識者は内田樹・神戸女学院大学名誉教授、城繁幸・ジョーズ・ラボ代表、原田泰・大和総研顧問、山田昌弘・中央大学教授の4氏。各氏の略歴は文末に掲載。
■山田氏「親と同居のパラサイト多く、不満ない」 城氏「デフレで若者の生活水準が向上」
中央大学文学部の山田昌弘教授(専門は家族社会学、53)は「若者が立ち上がらないのは、不満がないから。将来を考えれば不安はあるが、今は楽しい。これが大方の若者の本音ではないか」と語る。

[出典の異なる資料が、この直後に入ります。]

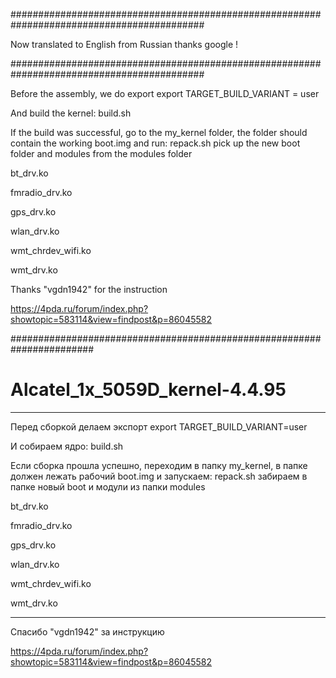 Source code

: ###########################################################################################

Now translated to English from Russian thanks google !

###########################################################################################

Before the assembly, we do export export TARGET_BUILD_VARIANT = user

And build the kernel: build.sh

If the build was successful, go to the my_kernel folder, the folder should contain the working boot.img and run: repack.sh pick up the new boot folder and modules from the modules folder

bt_drv.ko

fmradio_drv.ko

gps_drv.ko

wlan_drv.ko

wmt_chrdev_wifi.ko

wmt_drv.ko

Thanks "vgdn1942" for the instruction

https://4pda.ru/forum/index.php?showtopic=583114&view=findpost&p=86045582

#######################################################################
# Alcatel_1x_5059D_kernel-4.4.95
-------------------------------------------------------------------------

Перед сборкой делаем экспорт
export TARGET_BUILD_VARIANT=user

И собираем ядро: build.sh

Если сборка прошла успешно, переходим в папку my_kernel, в папке должен лежать рабочий boot.img
и запускаем: repack.sh
забираем в папке новый boot и модули из папки modules

bt_drv.ko

fmradio_drv.ko

gps_drv.ko

wlan_drv.ko

wmt_chrdev_wifi.ko

wmt_drv.ko

-------------------------------------------------------------------------
Спасибо "vgdn1942" за инструкцию

https://4pda.ru/forum/index.php?showtopic=583114&view=findpost&p=86045582


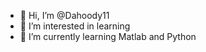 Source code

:- 👋 Hi, I’m @Dahoody11
- 👀 I’m interested in learning
- 🌱 I’m currently learning Matlab and Python


<!---
Dahoody11/Dahoody11 is a ✨ special ✨ repository because its `README.md` (this file) appears on your GitHub profile.
You can click the Preview link to take a look at your changes.
--->

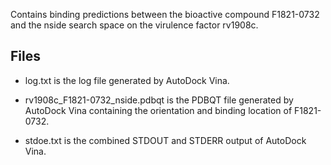 Contains binding predictions between the bioactive compound F1821-0732 and the nside search space on the virulence factor rv1908c.

## Files

- log.txt is the log file generated by AutoDock Vina.

- rv1908c_F1821-0732_nside.pdbqt is the PDBQT file generated by AutoDock Vina containing the orientation and binding location of F1821-0732.

- stdoe.txt is the combined STDOUT and STDERR output of AutoDock Vina.

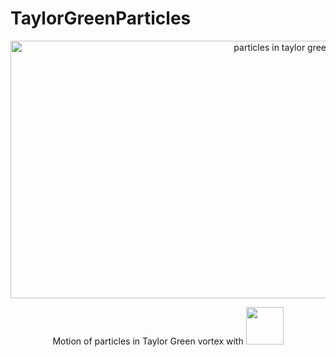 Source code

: # TaylorGreenParticles

<p align="center">
    <img src="https://github.com/hietwll/TaylorGreenParticles/raw/master/gif/tau_p_555.56.gif" width="900" height="412.5" alt="particles in taylor green vortex"/>
</p>

<p align="center">
Motion of particles in Taylor Green vortex with 
<img width="60" src = "http://latex.codecogs.com/gif.latex?%5Ctau_p%3D555">
</p>
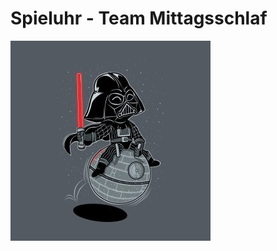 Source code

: # Spieluhr - Team Mittagsschlaf #

![](https://github.com/sarah1410/SystemnaheProgrammierung/blob/main/Imperial.jpg)

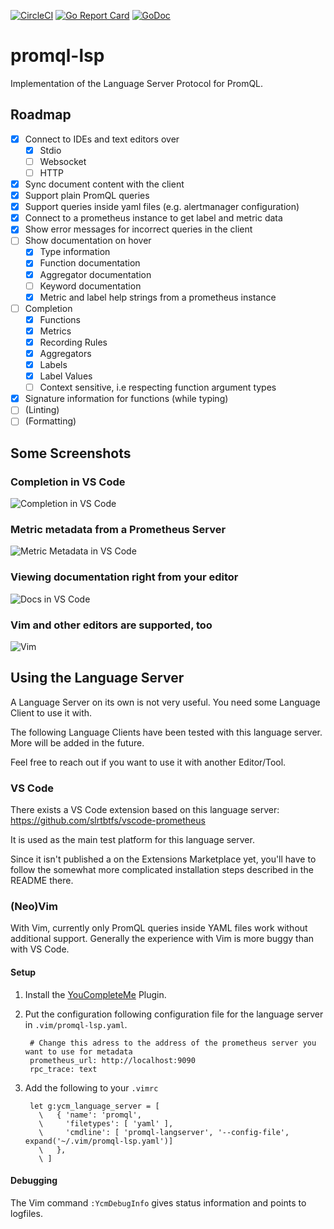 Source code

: [![CircleCI](https://circleci.com/gh/prometheus-community/promql-langserver.svg?style=svg)](https://circleci.com/gh/prometheus-community/promql-langserver)
[![Go Report Card](https://goreportcard.com/badge/github.com/prometheus-community/promql-langserver)](https://goreportcard.com/report/github.com/slrtbtfs/promql-lsp)
[![GoDoc](https://godoc.org/github.com/prometheus-community/promql-langserver?status.png)](https://godoc.org/github.com/prometheus-community/promql-langserver)

# promql-lsp

Implementation of the Language Server Protocol for PromQL.

## Roadmap

- [x] Connect to IDEs and text editors over
  - [x] Stdio
  - [ ] Websocket
  - [ ] HTTP
- [x] Sync document content with the client
- [x] Support plain PromQL queries
- [x] Support queries inside yaml files (e.g. alertmanager configuration)
- [x] Connect to a prometheus instance to get label and metric data
- [x] Show error messages for incorrect queries in the client
- [ ] Show documentation on hover
  - [x] Type information
  - [x] Function documentation
  - [x] Aggregator documentation
  - [ ] Keyword documentation
  - [x] Metric and label help strings from a prometheus instance
- [ ] Completion
  - [x] Functions
  - [x] Metrics
  - [x] Recording Rules
  - [x] Aggregators
  - [x] Labels
  - [x] Label Values
  - [ ] Context sensitive, i.e respecting function argument types
- [x] Signature information for functions (while typing)
- [ ] (Linting)
- [ ] (Formatting)

## Some Screenshots

### Completion in VS Code

![Completion in VS Code](https://github.com/prometheus-community/promql-langserver/raw/master/screenshots/vscode_completion.png)

### Metric metadata from a Prometheus Server

![Metric Metadata in VS Code](https://github.com/prometheus-community/promql-langserver/raw/master/screenshots/vscode_hover2.png)

### Viewing documentation right from your editor

![Docs in VS Code](https://github.com/prometheus-community/promql-langserver/raw/master/screenshots/vscode_yaml.png)

### Vim and other editors are supported, too

![Vim](https://github.com/prometheus-community/promql-langserver/raw/master/screenshots/vim.png)

## Using the Language Server

A Language Server on its own is not very useful. You need some Language Client to use it with.

The following Language Clients have been tested with this language server. More will be added in the future. 

Feel free to reach out if you want to use it with another Editor/Tool.

### VS Code

There exists a VS Code extension based on this language server: <https://github.com/slrtbtfs/vscode-prometheus>

It is used as the main test platform for this language server.

Since it isn't published a on the Extensions Marketplace yet, you'll have to follow the somewhat more complicated installation steps described in the README there.

### (Neo)Vim 

With Vim, currently only PromQL queries inside YAML files work without additional support. Generally the experience with Vim is more buggy than with VS Code.

#### Setup

1. Install the [YouCompleteMe](https://github.com/ycm-core/YouCompleteMe) Plugin.
2. Put the configuration following configuration file for the language server in `.vim/promql-lsp.yaml`.

        # Change this adress to the address of the prometheus server you want to use for metadata
        prometheus_url: http://localhost:9090
        rpc_trace: text

3. Add the following to your `.vimrc`

        let g:ycm_language_server = [
          \   { 'name': 'promql',
          \     'filetypes': [ 'yaml' ],
          \     'cmdline': [ 'promql-langserver', '--config-file', expand('~/.vim/promql-lsp.yaml')]
          \   },
          \ ]

#### Debugging

The Vim command `:YcmDebugInfo` gives status information and points to logfiles.
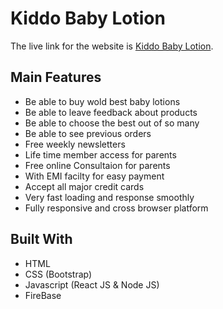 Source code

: # Kiddo Baby Lotion

The live link for the website is [Kiddo Baby Lotion](https://ema-john-simple-19309.web.app/).

## Main Features
- Be able to buy wold best baby lotions 
- Be able to leave feedback about products
- Be able to choose the best out of so many
- Be able to see previous orders
- Free weekly newsletters
- Life time member access for parents
- Free online Consultaion for parents
- With EMI facilty for easy payment
- Accept all major credit cards
- Very fast loading and response smoothly
- Fully responsive and cross browser platform

## Built With
- HTML
- CSS (Bootstrap)
- Javascript (React JS & Node JS)
- FireBase
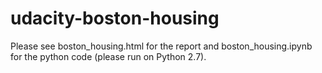 # udacity-boston-housing

Please see boston_housing.html for the report and boston_housing.ipynb for the python code (please run on Python 2.7).
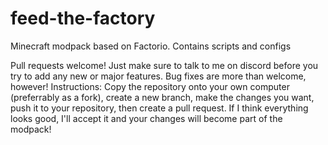 # feed-the-factory
Minecraft modpack based on Factorio. Contains scripts and configs

Pull requests welcome! Just make sure to talk to me on discord before you try to add any new or major features. Bug fixes are more than welcome, however!
Instructions:
  Copy the repository onto your own computer (preferrably as a fork), create a new branch, make the changes you want, push it to your repository, then create a pull request. If I think everything looks good, I'll accept it and your changes will become part of the modpack!

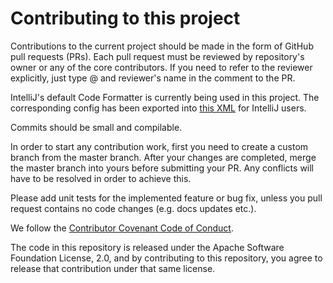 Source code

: # Contributing to this project

Contributions to the current project should be made in the form of GitHub pull requests (PRs). Each pull request must be reviewed by
repository's owner or any of the core contributors. If you need to refer to the reviewer explicitly, just type @ and reviewer's name in 
the comment to the PR.

IntelliJ's default Code Formatter is currently being used in this project. The corresponding config has been exported into 
[this XML](code_style/intellij_code_style.xml) for IntelliJ users.

Commits should be small and compilable.

In order to start any contribution work, first you need to create a custom branch from the master branch. After your changes are completed, 
merge the master branch into yours before submitting your PR. Any conflicts will have to be resolved in order to achieve this.

Please add unit tests for the implemented feature or bug fix, unless you pull request contains no code changes (e.g. docs updates etc.).

We follow the [Contributor Covenant Code of Conduct](https://www.contributor-covenant.org/version/2/1/code_of_conduct/code_of_conduct.md).

The code in this repository is released under the Apache Software Foundation License, 2.0, and by contributing to this repository, you
agree to release that contribution under that same license. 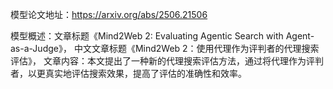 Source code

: 模型论文地址：https://arxiv.org/abs/2506.21506

模型概述：文章标题《Mind2Web 2: Evaluating Agentic Search with Agent-as-a-Judge》，
中文文章标题《Mind2Web 2：使用代理作为评判者的代理搜索评估》，
文章内容：本文提出了一种新的代理搜索评估方法，通过将代理作为评判者，以更真实地评估搜索效果，提高了评估的准确性和效率。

基盤としてあるのが親との同居、いわゆる「パラサイト」だ。「住宅費が高い日本では、住むところさえあれば生きていける。親と同居していれば、食事もまかなってもらえる。こんな環境にあっては、デモなんて考えもしないだろう。欧米であれだけデモが広がったのは、住むところがないという現実がある」。
山田氏はまた「パラサイトしている若者は横の連携が取りづらい」とも指摘する。「欧米では貧困層がまとまって暮らすエリアがあり、そこでくすぶった不満が発火点となるケースが目立つ。しかし日本ではたとえ不満を抱えていても、親元で暮らす限りはそれは点にすぎず、面にはならない。これではまとまった運動にはつながりにくい」。
城繁幸 ジョーズ・ラボ代表
人事コンサルタントの城繁幸氏(38)は「生活水準の相対的な向上」を理由に挙げる。「デフレの進行によって、かつてないほど生活費が抑えられている。300円の牛丼を食べてケータイをいじってゲームをしている方が心地よい、という現状がある限り、大多数の若者はデモには向かわないだろう」。
欧米のデモの中には経済のグローバル化を標的にする動きがあるが、城氏は「日本の若者はグローバル化の恩恵を受けている。1980年代の20代よりも、今の20代の方が物質的には豊か。年収はおそらく3割程度減っているが、80年代は牛丼は高く、部屋にはエアコンもパソコンも携帯電話もなかった。基礎的な生活水準は格段に上がっており、この差が若者の気質に与える影響は大きい」と話す。